> _Exercise prompt_
Please output exactly the lines from the one containing "some numerical value." through the last line of the records, both included.

Saved data entries
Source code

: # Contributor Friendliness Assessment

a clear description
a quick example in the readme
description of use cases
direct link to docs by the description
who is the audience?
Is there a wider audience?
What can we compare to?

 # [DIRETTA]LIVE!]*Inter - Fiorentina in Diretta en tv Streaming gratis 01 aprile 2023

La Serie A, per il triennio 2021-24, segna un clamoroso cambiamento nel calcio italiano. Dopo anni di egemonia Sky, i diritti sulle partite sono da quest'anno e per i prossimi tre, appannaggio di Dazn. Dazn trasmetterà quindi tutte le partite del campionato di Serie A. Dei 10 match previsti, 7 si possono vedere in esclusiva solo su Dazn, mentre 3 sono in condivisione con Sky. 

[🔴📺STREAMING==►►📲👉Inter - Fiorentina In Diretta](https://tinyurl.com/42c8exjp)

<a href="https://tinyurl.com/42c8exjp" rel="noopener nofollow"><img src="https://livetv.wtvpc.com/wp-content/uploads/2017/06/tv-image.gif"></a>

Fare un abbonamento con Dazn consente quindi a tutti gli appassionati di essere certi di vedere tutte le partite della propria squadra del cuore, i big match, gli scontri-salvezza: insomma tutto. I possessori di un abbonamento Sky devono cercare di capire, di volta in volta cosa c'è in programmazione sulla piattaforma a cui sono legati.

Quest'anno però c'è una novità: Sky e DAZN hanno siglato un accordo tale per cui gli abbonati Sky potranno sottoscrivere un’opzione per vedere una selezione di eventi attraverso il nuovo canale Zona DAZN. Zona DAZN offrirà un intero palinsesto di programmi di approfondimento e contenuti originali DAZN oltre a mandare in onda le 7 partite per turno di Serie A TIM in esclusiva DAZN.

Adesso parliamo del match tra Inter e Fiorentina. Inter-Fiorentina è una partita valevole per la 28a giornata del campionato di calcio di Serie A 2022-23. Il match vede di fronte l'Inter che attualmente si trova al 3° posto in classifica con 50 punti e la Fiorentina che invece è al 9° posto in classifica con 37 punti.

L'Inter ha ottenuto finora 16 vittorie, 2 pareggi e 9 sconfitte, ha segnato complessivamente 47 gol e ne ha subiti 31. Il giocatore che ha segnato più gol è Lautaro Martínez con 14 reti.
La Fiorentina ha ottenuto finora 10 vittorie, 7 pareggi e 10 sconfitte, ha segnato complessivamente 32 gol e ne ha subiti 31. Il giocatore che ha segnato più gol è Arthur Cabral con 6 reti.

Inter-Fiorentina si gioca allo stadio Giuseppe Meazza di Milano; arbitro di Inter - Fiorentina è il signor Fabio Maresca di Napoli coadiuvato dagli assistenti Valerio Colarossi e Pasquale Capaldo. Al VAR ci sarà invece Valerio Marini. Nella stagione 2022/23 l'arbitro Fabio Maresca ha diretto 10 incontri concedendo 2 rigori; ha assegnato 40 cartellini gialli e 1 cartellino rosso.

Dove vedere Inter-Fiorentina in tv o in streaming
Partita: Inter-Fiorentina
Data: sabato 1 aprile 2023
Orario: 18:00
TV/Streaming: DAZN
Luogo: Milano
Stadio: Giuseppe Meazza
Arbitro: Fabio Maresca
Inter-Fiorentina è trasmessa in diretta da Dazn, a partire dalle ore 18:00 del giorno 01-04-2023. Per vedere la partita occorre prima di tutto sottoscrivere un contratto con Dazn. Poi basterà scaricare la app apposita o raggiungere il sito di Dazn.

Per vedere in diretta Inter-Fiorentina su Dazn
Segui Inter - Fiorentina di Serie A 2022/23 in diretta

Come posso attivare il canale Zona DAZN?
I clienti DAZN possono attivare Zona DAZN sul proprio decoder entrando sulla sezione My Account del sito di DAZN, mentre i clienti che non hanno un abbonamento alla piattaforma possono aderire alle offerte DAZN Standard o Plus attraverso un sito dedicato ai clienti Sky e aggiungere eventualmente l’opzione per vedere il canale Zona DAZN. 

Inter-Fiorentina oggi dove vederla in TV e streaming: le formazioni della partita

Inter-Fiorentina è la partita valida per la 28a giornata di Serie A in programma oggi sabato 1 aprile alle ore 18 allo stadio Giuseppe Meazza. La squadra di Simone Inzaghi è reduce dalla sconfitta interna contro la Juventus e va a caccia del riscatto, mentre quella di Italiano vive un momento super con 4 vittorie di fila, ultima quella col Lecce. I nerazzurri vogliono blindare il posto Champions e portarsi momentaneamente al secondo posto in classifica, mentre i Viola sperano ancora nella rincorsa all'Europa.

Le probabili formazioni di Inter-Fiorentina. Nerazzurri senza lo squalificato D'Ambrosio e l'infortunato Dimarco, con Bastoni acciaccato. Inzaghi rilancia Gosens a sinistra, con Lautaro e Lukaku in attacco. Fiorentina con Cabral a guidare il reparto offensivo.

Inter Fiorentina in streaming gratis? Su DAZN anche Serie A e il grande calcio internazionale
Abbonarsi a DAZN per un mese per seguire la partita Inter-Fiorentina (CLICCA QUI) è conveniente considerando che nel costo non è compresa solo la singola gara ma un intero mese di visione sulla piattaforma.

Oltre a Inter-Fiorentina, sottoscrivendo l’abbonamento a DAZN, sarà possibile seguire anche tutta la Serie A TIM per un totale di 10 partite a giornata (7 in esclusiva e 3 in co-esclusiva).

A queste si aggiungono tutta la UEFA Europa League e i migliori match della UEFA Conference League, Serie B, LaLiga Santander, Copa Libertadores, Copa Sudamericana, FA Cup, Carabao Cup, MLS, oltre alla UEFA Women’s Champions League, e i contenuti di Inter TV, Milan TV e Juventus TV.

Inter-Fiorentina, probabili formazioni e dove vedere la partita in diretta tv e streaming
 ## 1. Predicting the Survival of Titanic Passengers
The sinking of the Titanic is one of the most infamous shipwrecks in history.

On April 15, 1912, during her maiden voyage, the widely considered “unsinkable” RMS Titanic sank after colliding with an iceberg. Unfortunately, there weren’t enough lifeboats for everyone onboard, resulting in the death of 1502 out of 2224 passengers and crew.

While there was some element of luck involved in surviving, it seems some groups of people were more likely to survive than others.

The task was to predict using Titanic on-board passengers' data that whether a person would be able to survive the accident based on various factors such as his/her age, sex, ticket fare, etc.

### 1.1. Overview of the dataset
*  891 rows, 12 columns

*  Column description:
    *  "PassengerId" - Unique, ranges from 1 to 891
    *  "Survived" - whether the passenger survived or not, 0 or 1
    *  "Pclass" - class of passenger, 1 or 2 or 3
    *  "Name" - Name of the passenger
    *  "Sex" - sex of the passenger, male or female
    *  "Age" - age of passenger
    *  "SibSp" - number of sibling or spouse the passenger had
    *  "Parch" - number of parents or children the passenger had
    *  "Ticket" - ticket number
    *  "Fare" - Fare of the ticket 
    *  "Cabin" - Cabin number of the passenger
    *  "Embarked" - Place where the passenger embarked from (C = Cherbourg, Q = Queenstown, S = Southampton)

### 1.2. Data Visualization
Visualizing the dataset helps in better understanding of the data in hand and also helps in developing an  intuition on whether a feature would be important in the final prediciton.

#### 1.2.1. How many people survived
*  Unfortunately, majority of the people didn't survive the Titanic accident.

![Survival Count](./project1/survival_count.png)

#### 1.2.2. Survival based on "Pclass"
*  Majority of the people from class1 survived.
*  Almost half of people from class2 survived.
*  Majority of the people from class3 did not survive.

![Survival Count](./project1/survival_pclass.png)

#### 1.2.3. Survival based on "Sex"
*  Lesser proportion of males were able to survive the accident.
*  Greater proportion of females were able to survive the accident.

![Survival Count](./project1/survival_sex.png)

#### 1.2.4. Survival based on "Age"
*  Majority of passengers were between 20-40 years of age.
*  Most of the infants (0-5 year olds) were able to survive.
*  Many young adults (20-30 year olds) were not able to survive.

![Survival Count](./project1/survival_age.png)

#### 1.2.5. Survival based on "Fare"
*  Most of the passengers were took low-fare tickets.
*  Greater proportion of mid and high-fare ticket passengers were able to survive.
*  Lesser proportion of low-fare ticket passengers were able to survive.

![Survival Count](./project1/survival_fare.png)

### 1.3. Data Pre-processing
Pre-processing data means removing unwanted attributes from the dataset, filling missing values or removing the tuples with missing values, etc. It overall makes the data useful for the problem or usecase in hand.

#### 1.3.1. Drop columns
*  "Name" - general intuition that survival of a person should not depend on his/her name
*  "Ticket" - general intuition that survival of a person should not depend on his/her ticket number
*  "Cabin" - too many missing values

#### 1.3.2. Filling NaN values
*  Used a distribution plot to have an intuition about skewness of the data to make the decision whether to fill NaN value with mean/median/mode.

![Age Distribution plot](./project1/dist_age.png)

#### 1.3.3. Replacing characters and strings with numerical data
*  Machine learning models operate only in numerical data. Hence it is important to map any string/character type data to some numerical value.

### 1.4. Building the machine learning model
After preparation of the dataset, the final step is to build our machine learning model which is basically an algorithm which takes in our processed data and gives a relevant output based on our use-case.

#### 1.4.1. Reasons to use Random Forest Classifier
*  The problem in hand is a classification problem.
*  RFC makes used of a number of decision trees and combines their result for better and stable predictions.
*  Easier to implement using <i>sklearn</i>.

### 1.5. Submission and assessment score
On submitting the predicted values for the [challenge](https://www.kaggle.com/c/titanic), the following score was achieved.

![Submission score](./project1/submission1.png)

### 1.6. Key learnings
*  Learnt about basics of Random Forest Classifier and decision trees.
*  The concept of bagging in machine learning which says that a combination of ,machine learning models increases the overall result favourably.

> _Solution to this exercise_
*  Machine learning models operate only in numerical data. Hence it is important to map any string/character type data to some numerical value.

### 1.4. Building the machine learning model
After preparation of the dataset, the final step is to build our machine learning model which is basically an algorithm which takes in our processed data and gives a relevant output based on our use-case.

#### 1.4.1. Reasons to use Random Forest Classifier
*  The problem in hand is a classification problem.
*  RFC makes used of a number of decision trees and combines their result for better and stable predictions.
*  Easier to implement using <i>sklearn</i>.

### 1.5. Submission and assessment score
On submitting the predicted values for the [challenge](https://www.kaggle.com/c/titanic), the following score was achieved.

![Submission score](./project1/submission1.png)

### 1.6. Key learnings
*  Learnt about basics of Random Forest Classifier and decision trees.
*  The concept of bagging in machine learning which says that a combination of ,machine learning models increases the overall result favourably.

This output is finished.